Event News
Hunt Museum announces two exhibitions for Limerick running up to September 20, 2026
Hunt Museum announces two summer exhibitions for Limerick running up to September 20, 2026. Our, Óir, Ore: Four Millennia of Silver and Gold offers a compelling journey through the enduring significance of precious metals. Picture by: Kieran Ryan-Benson
From gold and silver to contemporary conversations, the Hunt Museum announces two exhibitions in Limerick for Summer 2026

The Hunt Museum presents two complementary exhibitions opening this summer, inviting audiences to explore the rich cultural and artistic heritage of Limerick and the wider Shannon region, running up to September 20, 2026.

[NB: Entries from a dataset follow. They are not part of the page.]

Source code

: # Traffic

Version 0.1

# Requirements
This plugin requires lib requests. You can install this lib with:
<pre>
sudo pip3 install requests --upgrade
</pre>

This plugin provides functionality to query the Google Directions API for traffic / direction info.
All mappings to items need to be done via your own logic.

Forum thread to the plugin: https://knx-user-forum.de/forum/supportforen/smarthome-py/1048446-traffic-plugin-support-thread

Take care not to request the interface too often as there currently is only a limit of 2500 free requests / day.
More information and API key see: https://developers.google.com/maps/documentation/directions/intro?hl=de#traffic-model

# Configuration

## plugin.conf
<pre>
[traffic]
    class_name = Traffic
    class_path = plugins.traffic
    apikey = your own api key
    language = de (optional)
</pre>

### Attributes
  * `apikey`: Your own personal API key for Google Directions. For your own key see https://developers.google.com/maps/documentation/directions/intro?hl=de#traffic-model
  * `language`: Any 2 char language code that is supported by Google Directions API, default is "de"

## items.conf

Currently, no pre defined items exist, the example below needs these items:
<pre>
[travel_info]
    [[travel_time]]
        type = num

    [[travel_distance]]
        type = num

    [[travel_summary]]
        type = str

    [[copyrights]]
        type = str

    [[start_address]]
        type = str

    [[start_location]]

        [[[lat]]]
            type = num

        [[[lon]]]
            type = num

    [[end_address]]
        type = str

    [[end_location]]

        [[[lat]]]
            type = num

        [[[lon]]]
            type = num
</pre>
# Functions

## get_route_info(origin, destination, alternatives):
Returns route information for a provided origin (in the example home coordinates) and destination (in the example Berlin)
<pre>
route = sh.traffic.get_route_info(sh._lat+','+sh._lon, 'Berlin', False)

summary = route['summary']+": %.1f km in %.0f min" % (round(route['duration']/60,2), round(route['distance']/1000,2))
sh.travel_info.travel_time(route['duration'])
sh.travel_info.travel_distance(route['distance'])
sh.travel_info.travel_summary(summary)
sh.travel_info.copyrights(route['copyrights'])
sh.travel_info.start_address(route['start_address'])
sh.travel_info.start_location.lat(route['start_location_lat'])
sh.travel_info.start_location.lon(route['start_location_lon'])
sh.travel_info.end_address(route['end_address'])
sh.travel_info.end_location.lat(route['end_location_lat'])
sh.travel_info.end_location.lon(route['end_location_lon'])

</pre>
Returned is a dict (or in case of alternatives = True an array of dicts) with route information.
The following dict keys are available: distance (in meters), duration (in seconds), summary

Our, Óir, Ore: Four Millennia of Silver and Gold offers a compelling journey through the enduring significance of precious metals with a focus on Limerick’s underacknowledged history at the centre of Bronze Age trade. This exhibition reclaims Limerick’s importance, highlighting the ingenuity, technical mastery, and creative vision behind works of lasting brilliance found or made in the Shannon region over four millennia.
With a narrative that begins in the Twentieth century and moves backwards through time, from Limerick’s Georgian silversmithing tradition, through early Christian and Viking metalwork, and into the Iron and Bronze Ages, this reverse chronology reveals the deep-rooted innovation and skill that define Ireland’s metalworking heritage.
Many of the objects on display were made or discovered in the Limerick region – positioned on Europe’s western edge, these artefacts demonstrate how trade, wealth, and craftsmanship flourished here, connecting Limerick to wider cultural and economic networks. Drawing on works from the Hunt Collection, Limerick Museum, the National Museum of Ireland, and private lenders, the exhibition presents a rich and layered history spanning over four millennia.

Running in tandem, OUR: Conversations with the Collection explores how meaning is amplified when contemporary art enters into dialogue with historical artefacts. This exhibition offers a powerful and original lens through which to understand human culture. Placing objects from the Hunt Museum alongside contemporary works by artists and craftspeople, it reveals striking continuities in how objects carry meaning across time and geography.
Contributors include Ghanaian artist, Ibrahim Mahama, Cecilia Bullo, Guggi, Eithne Jordan and Sonja Landweer with works on view by Henry Moore, William Scott and Giorgio Morandi, this exhibition offers a compelling encounter with the quiet power of objects to shape human stories.
Together, these exhibitions form a fresh and immersive experience of the Hunt Collection, connecting Limerick’s past with contemporary artistic expression and revealing the continued relevance of cultural heritage today.